A subtype of chemical injection involves bacteria. In microbial EOR the bacteria are flushed into the reservoir where they consume some of the hydrocarbons, producing solvents. These solvents mix with the oil to reduce its viscosity, which makes the method particularly suitable for heavy oil reservoirs.
The bacteria can also produce natural surfactants that have the same effect on oil as the artificial ones introduced through chemical injection. A third way microbial EOR works is with the bacteria producing gases as part of their metabolism and boosting the internal pressure of the reservoir.
The costs of using microbial EOR, however, are prohibitively high and there are also environmental concerns related to the use of this method, which has made it unpopular for the time being.
Plasma pulse
The plasma pulse technology, developed in Russia, uses a tool with a 3,500 W generator to create plasma arcs in the well. These plasma arcs emit enormous amounts of heat and pressure but only for a fraction of a second.

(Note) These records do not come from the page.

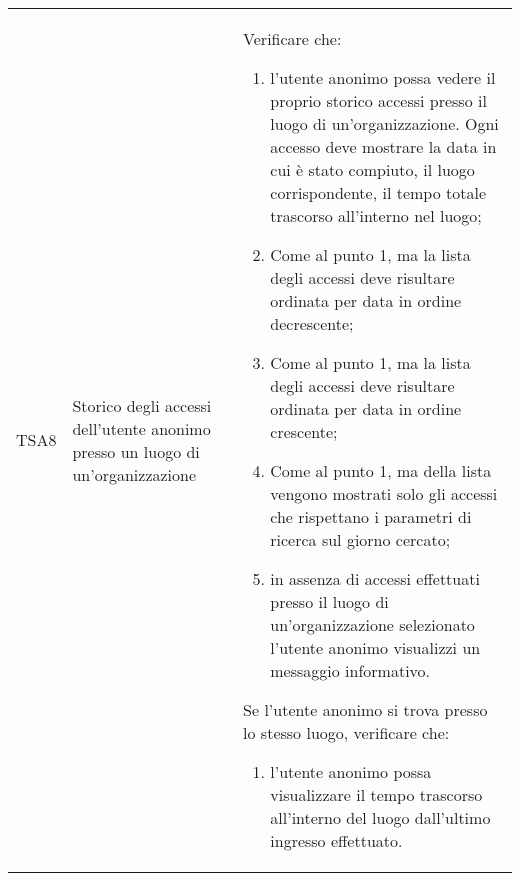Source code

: {\begin{longtable}{ c | C{3cm} | C{11cm} }
TSA8 & Storico degli accessi dell'utente anonimo presso un luogo di un'organizzazione & 
Verificare che:    
\begin{enumerate}
    \item l'utente anonimo possa vedere il proprio storico accessi presso il luogo di un'organizzazione. Ogni accesso deve mostrare la data in cui è stato compiuto, il luogo corrispondente, il tempo totale trascorso all'interno nel luogo;
    \item Come al punto 1, ma la lista degli accessi deve risultare ordinata per data in ordine decrescente;
    \item Come al punto 1, ma la lista degli accessi deve risultare ordinata per data in ordine crescente;
    \item Come al punto 1, ma della lista vengono mostrati solo gli accessi che rispettano i parametri di ricerca sul giorno cercato;
    \item in assenza di accessi effettuati presso il luogo di un'organizzazione selezionato l'utente anonimo visualizzi un messaggio informativo.
\end{enumerate}
Se l'utente anonimo si trova presso lo stesso luogo, verificare che:
\begin{enumerate}
    \item l'utente anonimo possa visualizzare il tempo trascorso all'interno del luogo dall'ultimo ingresso effettuato.
\end{enumerate} \\


\end{longtable}}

The heat and the pressure, in turn, create acoustic waves that resonate across the reservoir and this resonance eventually breaks up the large hydrocarbon molecules into smaller ones, which makes them more mobile and hence easier to extract.

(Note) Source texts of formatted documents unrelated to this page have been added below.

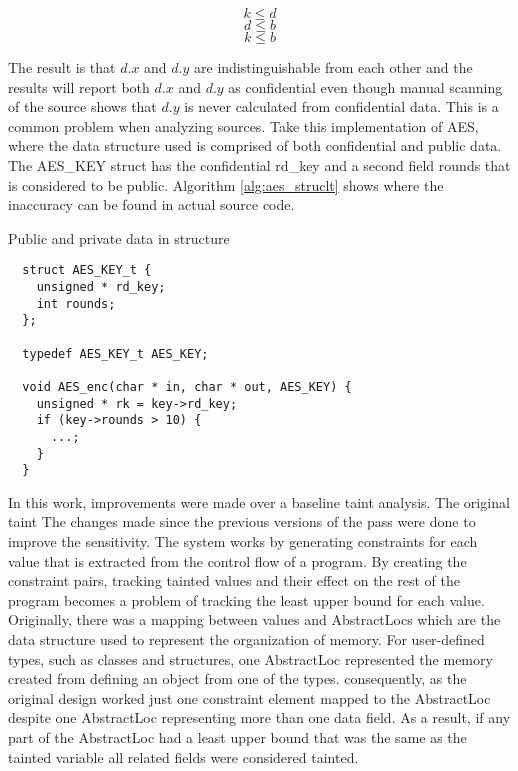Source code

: \documentclass[11pt,a4paper]{article}
\begin{document}
\[
  k \leq d
\]
\[
  d \leq b
\]
\[
  k \leq b
\]

The result is that $d.x$ and $d.y$ are indistinguishable from each other and the
results will report both $d.x$ and $d.y$ as confidential even though manual
scanning of the source shows that $d.y$ is never calculated from confidential
data. This is a common problem when analyzing sources. Take this implementation
of AES, where the data structure used is comprised of both confidential and
public data. The AES\_KEY struct has the confidential rd\_key and a second field
rounds that is considered to be public. Algorithm \ref{alg:aes_struclt} shows
where the inaccuracy can be found in actual source code.

\begin{algorithm}
  \caption{Public and private data in structure}
  \label{alg:aes_struclt}
  \begin{lstlisting}
  struct AES_KEY_t {
    unsigned * rd_key;
    int rounds;
  };

  typedef AES_KEY_t AES_KEY;

  void AES_enc(char * in, char * out, AES_KEY) {
    unsigned * rk = key->rd_key;
    if (key->rounds > 10) {
      ...;
    }
  }
  \end{lstlisting}
\end{algorithm}

  In this work, improvements were made over a baseline taint analysis. The
  original taint  
  The changes made since the previous versions of the pass were done to improve
  the sensitivity. The system works by generating constraints for each value that
  is extracted from the control flow of a program. By creating the constraint
  pairs, tracking tainted values and their effect on  the rest of the program
  becomes a problem of tracking the least upper bound for each value.  Originally,
  there was a mapping between values and AbstractLocs which are the data structure
  used to represent the organization of memory. For user-defined types, such as
  classes and structures, one AbstractLoc represented the memory created from
  defining an object from one of the types. consequently, as the original design
  worked just one constraint element mapped to the AbstractLoc despite one
  AbstractLoc representing more than one data field. As a result, if any part of
  the AbstractLoc had a least upper bound that was the same as the tainted
  variable all related fields were considered tainted.
\end{document}
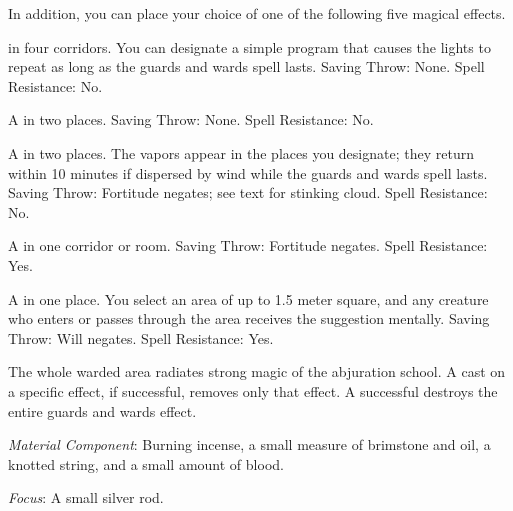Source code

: {	In addition, you can place your choice of one of the following five magical effects.

	\begin{enumerate*}
		\item {} in four corridors. You can designate a simple program that causes the lights to repeat as long as the guards and wards spell lasts. Saving Throw: None. Spell Resistance: No.
		\item A  in two places. Saving Throw: None. Spell Resistance: No.
		\item A  in two places. The vapors appear in the places you designate; they return within 10 minutes if dispersed by wind while the guards and wards spell lasts. Saving Throw: Fortitude negates; see text for stinking cloud. Spell Resistance: No.
		\item A  in one corridor or room. Saving Throw: Fortitude negates. Spell Resistance: Yes.
		\item A  in one place. You select an area of up to 1.5 meter square, and any creature who enters or passes through the area receives the suggestion mentally. Saving Throw: Will negates. Spell Resistance: Yes.
	\end{enumerate*}

	The whole warded area radiates strong magic of the abjuration school. A  cast on a specific effect, if successful, removes only that effect. A successful  destroys the entire guards and wards effect.

	\textit{Material Component}:
	Burning incense, a small measure of brimstone and oil, a knotted string, and a small amount of blood.

	\textit{Focus}:
	A small silver rod.

}
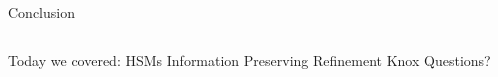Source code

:\begin{frame}{Conclusion}
\begin{columns}
\begin{center}
\begin{outline}
\1 Today we covered:
\2 HSMs 
\2 Information Preserving Refinement 
\2 Knox 
\1 Questions?
\end{outline}
\end{center}

\begin{center}
\end{center}

\end{columns}
\end{frame}
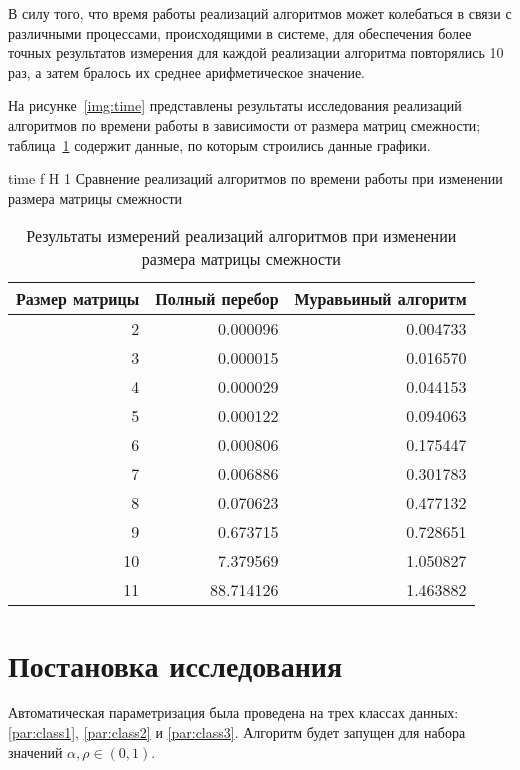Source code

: В силу того, что время работы реализаций алгоритмов может колебаться в связи с различными процессами, происходящими в системе, для обеспечения более точных результатов измерения для каждой реализации алгоритма повторялись 10 раз, а затем бралось их среднее арифметическое значение.

На рисунке~\ref{img:time} представлены результаты исследования реализаций алгоритмов по времени работы в зависимости от размера матриц смежности; таблица~\ref{tbl:time} содержит данные, по которым строились данные графики.

	{time}
	{f}
	{H}
	{1\textwidth}
	{Сравнение реализаций алгоритмов по времени работы при изменении размера матрицы смежности}

\begin{table}[H]
	\centering
	\caption{Результаты измерений реализаций алгоритмов при изменении размера матрицы смежности}
	\label{tbl:time}
	\begin{tabular}{|r|r|r|}
		\hline
		\multicolumn{1}{|l|}{Размер матрицы} &
		\multicolumn{1}{l|}{Полный перебор} &
		\multicolumn{1}{l|}{Муравьиный алгоритм} \\ \hline
		2 &   0.000096 &   0.004733 \\ \hline
		3 &   0.000015 &   0.016570 \\ \hline
		4 &   0.000029 &   0.044153 \\ \hline
		5 &   0.000122 &   0.094063 \\ \hline
		6 &   0.000806 &   0.175447 \\ \hline
		7 &   0.006886 &   0.301783 \\ \hline
		8 &   0.070623 &   0.477132 \\ \hline
		9 &   0.673715 &   0.728651 \\ \hline
		10 &   7.379569 &   1.050827 \\ \hline
		11 &  88.714126 &   1.463882 \\ \hline
	\end{tabular}
\end{table}

\section{Постановка исследования}

Автоматическая параметризация была проведена на трех классах данных: \ref{par:class1}, \ref{par:class2} и \ref{par:class3}.
Алгоритм будет запущен для набора значений $\alpha, \rho \in (0, 1)$.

According to proponents of the technology, it is much cheaper than alternatives, much easier to use, and more environmentally friendly. However, it has yet to garner popularity to become a mainstream enhanced oil recovery method.
Enhanced oil recovery is not standard practice for every oil field. Sometimes producers decide it would be cheaper to simply plug the well rather than try to extract any more oil and gas from it. Yet with the amount of undiscovered oil and gas in the world steadily dwindling because they are both finite resources, and with EOR techniques continuously improving, at some point some of them may become standard practice if the cost falls sufficiently without affecting results.